The trio opened the café in 2001 on a whim and a shoestring budget, traveling to New York, Paris, Mexico, and San Francisco in search of ideas for their new venture. While only David had any formal training in running a restaurant, all three loved to cook. They set out to break the mold with a place that relied on the unique—both in food and in décor. “We wanted to create a place where all three of us would like to come to—more modern and more whimsical than anyplace else in the area,” says Bill.
The menu is delivered by young, typically black-clad servers, and sends mixed messages of hot and sweet. (The kids’ menu is written atop a toy bus.) Its “global fusion” theme is inspired by the cuisine of the Pacific Rim, Mexico, and Latin America. Take a path less traveled with the house vegetable salad, a symphony of sliver-sized daikon radishes, carrots, cukes, cabbage, and peanuts in a sinus-clearing wasabi dressing, with a spiky garnish of fried blue corn tortillas. The house salad, a medley of field greens, fresh raspberries and blueberries, toasted walnuts, and gorgonzola cheese in a berry vinaigrette, is also memorable.
Another option, and ideal way to experience Sputnik’s signature tastes, is to share a starter sampler that includes Filipino lumpia rolls, Vietnamese spring rolls, Thai grilled chicken, and tamales. The platter comes decorated with a baby orchid and a pretty trio of dipping sauces—spicy green and red salsas plus what seemed to be plain white vinegar—arrived lukewarm. The rolls, stuffed with chopped vegetables, shrimp and chicken, were light and crisp. Chicken, wrapped around a wooden skewer, needed a sauce bath to give it any flavor, and the cold tamale was left on the plate after one bite.
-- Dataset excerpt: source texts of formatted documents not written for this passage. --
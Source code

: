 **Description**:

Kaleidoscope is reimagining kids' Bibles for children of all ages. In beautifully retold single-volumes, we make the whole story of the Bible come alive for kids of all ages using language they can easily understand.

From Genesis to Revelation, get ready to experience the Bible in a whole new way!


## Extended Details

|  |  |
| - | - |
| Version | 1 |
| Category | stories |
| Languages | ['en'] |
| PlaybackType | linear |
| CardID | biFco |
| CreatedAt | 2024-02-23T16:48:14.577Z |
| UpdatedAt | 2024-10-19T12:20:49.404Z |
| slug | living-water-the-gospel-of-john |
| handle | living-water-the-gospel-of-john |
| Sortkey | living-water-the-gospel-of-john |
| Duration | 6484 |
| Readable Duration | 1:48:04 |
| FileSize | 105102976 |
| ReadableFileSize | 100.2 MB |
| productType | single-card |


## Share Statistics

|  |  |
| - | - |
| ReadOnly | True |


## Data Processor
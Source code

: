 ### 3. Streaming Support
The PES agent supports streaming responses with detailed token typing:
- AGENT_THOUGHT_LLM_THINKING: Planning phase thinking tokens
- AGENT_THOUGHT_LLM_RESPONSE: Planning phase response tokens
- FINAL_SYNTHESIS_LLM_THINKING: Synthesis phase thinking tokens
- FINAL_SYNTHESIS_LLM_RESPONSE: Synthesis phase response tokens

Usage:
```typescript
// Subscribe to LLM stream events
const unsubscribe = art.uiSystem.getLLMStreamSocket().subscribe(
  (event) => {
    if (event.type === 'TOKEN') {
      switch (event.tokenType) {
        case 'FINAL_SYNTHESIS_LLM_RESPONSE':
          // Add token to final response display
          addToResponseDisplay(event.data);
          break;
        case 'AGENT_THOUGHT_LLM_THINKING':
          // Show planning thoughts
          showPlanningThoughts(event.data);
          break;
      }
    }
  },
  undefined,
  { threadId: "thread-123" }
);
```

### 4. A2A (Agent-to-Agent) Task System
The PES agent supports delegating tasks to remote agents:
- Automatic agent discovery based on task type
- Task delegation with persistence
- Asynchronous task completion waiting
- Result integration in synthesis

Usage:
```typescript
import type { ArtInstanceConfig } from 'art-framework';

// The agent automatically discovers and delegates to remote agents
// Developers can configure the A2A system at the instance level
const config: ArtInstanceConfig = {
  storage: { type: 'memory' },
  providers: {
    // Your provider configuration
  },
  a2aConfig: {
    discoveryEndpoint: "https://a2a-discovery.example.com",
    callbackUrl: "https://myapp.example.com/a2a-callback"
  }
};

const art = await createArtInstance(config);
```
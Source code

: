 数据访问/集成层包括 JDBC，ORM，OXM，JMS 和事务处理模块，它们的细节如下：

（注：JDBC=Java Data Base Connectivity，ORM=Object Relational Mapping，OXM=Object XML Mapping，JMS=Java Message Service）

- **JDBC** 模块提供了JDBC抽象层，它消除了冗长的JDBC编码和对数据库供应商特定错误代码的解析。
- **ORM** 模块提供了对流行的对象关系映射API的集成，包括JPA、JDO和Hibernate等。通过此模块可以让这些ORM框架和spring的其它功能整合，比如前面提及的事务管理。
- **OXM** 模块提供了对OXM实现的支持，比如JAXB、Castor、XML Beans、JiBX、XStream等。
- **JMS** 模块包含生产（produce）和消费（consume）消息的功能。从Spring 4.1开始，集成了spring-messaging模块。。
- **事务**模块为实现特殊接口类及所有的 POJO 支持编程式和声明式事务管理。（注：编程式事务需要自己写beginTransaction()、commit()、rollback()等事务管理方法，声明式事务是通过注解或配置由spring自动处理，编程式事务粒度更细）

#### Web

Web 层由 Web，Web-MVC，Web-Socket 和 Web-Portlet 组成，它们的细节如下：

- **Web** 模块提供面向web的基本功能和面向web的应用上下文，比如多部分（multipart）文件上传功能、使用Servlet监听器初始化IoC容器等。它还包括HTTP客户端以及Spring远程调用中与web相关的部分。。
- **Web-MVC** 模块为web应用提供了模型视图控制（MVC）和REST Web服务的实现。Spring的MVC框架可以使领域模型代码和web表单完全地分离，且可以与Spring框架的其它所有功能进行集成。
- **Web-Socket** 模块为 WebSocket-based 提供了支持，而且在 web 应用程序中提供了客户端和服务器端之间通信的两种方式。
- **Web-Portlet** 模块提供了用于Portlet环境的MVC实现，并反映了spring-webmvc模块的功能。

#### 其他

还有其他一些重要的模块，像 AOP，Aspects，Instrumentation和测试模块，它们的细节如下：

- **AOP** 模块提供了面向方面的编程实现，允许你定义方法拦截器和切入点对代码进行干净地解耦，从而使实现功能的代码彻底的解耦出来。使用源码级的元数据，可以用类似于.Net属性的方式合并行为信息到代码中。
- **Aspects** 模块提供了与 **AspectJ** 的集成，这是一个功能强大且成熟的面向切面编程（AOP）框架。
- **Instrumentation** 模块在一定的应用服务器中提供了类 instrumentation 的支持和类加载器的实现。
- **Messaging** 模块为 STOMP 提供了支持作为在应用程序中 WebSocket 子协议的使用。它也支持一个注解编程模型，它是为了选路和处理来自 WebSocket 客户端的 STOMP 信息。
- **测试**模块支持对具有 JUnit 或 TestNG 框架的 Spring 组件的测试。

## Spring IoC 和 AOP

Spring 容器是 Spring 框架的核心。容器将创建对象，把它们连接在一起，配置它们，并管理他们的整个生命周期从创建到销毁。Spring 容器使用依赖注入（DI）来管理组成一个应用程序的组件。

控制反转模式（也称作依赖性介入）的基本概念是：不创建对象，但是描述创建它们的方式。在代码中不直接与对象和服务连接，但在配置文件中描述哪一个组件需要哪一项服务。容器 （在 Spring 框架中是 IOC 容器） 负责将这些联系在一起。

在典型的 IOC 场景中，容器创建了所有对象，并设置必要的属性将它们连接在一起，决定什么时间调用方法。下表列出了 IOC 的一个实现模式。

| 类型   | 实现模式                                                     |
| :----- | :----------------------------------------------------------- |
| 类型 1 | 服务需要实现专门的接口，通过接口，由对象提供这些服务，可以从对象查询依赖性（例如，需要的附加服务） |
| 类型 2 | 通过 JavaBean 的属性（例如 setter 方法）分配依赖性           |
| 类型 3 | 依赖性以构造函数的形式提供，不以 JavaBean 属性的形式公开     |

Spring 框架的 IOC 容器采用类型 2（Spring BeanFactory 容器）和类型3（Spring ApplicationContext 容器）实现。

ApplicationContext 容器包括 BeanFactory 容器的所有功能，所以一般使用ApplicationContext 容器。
Main courses boosted our satisfaction level, specifically a pair of flavorful elk chops (flown in from Colorado) ordered rare and served with slices of fresh golden beets and bright broccoli. The other winner was a snow white slab of steamed sea bass in a pungent red curry sauce, accompanied by white asparagus, shrimp chips, and a mound of sticky rice. My fellow diners recommended the Mongolian-marinated rack of lamb served with molasses sweet potatoes, Sichuan scallops partnered with coconut couscous, and achiote-marinated and pan-seared moulard duck breast topped with an apple-Asian pear chutney and garnished with toasted tequila and lime pineapple.
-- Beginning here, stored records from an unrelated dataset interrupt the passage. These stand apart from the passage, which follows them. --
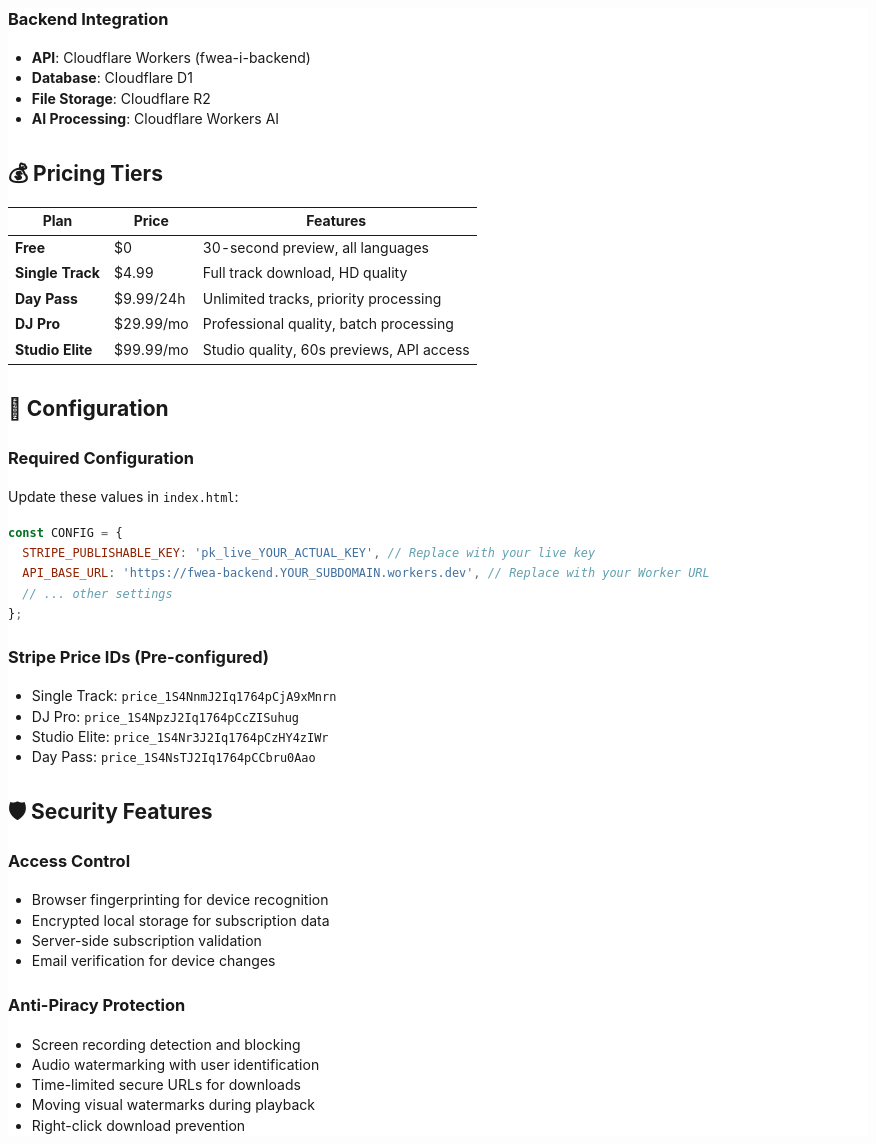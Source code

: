 ### Backend Integration
- **API**: Cloudflare Workers (fwea-i-backend)
- **Database**: Cloudflare D1
- **File Storage**: Cloudflare R2
- **AI Processing**: Cloudflare Workers AI

## 💰 Pricing Tiers

| Plan | Price | Features |
|------|-------|----------|
| **Free** | $0 | 30-second preview, all languages |
| **Single Track** | $4.99 | Full track download, HD quality |
| **Day Pass** | $9.99/24h | Unlimited tracks, priority processing |
| **DJ Pro** | $29.99/mo | Professional quality, batch processing |
| **Studio Elite** | $99.99/mo | Studio quality, 60s previews, API access |

## 🔧 Configuration

### Required Configuration
Update these values in `index.html`:

```javascript
const CONFIG = {
  STRIPE_PUBLISHABLE_KEY: 'pk_live_YOUR_ACTUAL_KEY', // Replace with your live key
  API_BASE_URL: 'https://fwea-backend.YOUR_SUBDOMAIN.workers.dev', // Replace with your Worker URL
  // ... other settings
};
```

### Stripe Price IDs (Pre-configured)
- Single Track: `price_1S4NnmJ2Iq1764pCjA9xMnrn`
- DJ Pro: `price_1S4NpzJ2Iq1764pCcZISuhug`  
- Studio Elite: `price_1S4Nr3J2Iq1764pCzHY4zIWr`
- Day Pass: `price_1S4NsTJ2Iq1764pCCbru0Aao`

## 🛡️ Security Features

### Access Control
- Browser fingerprinting for device recognition
- Encrypted local storage for subscription data
- Server-side subscription validation
- Email verification for device changes

### Anti-Piracy Protection
- Screen recording detection and blocking
- Audio watermarking with user identification
- Time-limited secure URLs for downloads
- Moving visual watermarks during playback
- Right-click download prevention
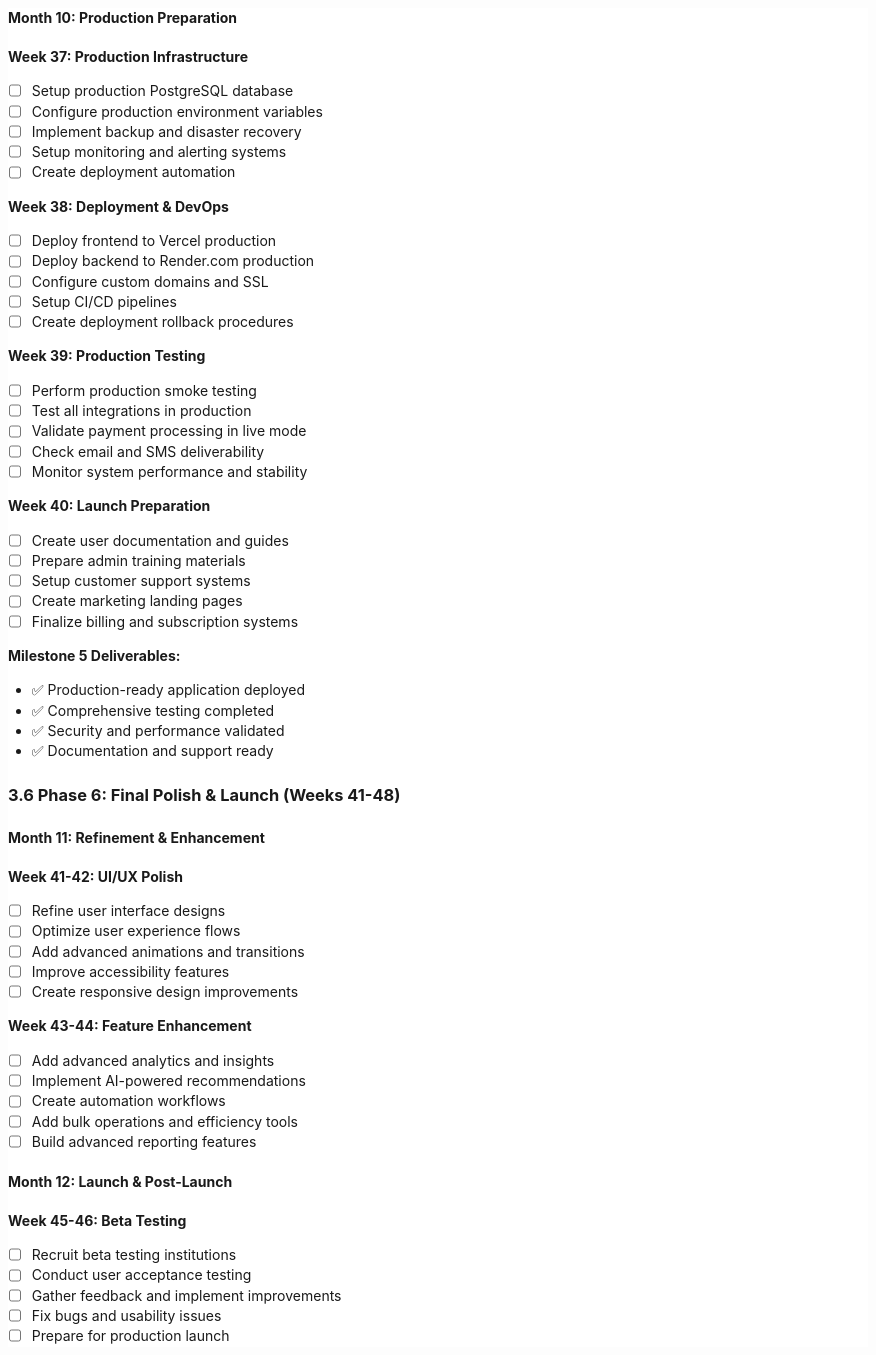 #### Month 10: Production Preparation
**Week 37: Production Infrastructure**
- [ ] Setup production PostgreSQL database
- [ ] Configure production environment variables
- [ ] Implement backup and disaster recovery
- [ ] Setup monitoring and alerting systems
- [ ] Create deployment automation

**Week 38: Deployment & DevOps**
- [ ] Deploy frontend to Vercel production
- [ ] Deploy backend to Render.com production
- [ ] Configure custom domains and SSL
- [ ] Setup CI/CD pipelines
- [ ] Create deployment rollback procedures

**Week 39: Production Testing**
- [ ] Perform production smoke testing
- [ ] Test all integrations in production
- [ ] Validate payment processing in live mode
- [ ] Check email and SMS deliverability
- [ ] Monitor system performance and stability

**Week 40: Launch Preparation**
- [ ] Create user documentation and guides
- [ ] Prepare admin training materials
- [ ] Setup customer support systems
- [ ] Create marketing landing pages
- [ ] Finalize billing and subscription systems

**Milestone 5 Deliverables:**
- ✅ Production-ready application deployed
- ✅ Comprehensive testing completed
- ✅ Security and performance validated
- ✅ Documentation and support ready

### 3.6 Phase 6: Final Polish & Launch (Weeks 41-48)

#### Month 11: Refinement & Enhancement
**Week 41-42: UI/UX Polish**
- [ ] Refine user interface designs
- [ ] Optimize user experience flows
- [ ] Add advanced animations and transitions
- [ ] Improve accessibility features
- [ ] Create responsive design improvements

**Week 43-44: Feature Enhancement**
- [ ] Add advanced analytics and insights
- [ ] Implement AI-powered recommendations
- [ ] Create automation workflows
- [ ] Add bulk operations and efficiency tools
- [ ] Build advanced reporting features

#### Month 12: Launch & Post-Launch
**Week 45-46: Beta Testing**
- [ ] Recruit beta testing institutions
- [ ] Conduct user acceptance testing
- [ ] Gather feedback and implement improvements
- [ ] Fix bugs and usability issues
- [ ] Prepare for production launch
The excitement carries over to the desserts, all made in-house. Try the avocado, ginger, and coconut homemade ice creams as well as the signature carrot cake and a lush flourless chocolate cake with raspberry sauce. Maria’s specialty is Asian pear pie, served with ginger ice cream.
And there are other surprises. The Sputnik Café has an extraordinarily eclectic wine list, with eighty-four labels representing Alsace, Australia, France, Germany, New Zealand, South Africa, and Spain. While there is no specific house wine, five whites and five reds are available by the glass. The restaurant has attracted considerable interest in these unique selections, and on Fridays from 5-6:30 p.m. there is a tasting of four wines for $10, while wine dinners featuring five courses and six wines are held every other month.
The Sputnik Café is not a place for All-American comfort food—or even a comfortable chair. But boring is not on the menu, and the owners’ courageous experiment in international cooking is to be admired. Expect the unexpected—and you won’t be disappointed.
Mary Lou Baker has been a food and travel writer for more than twenty years.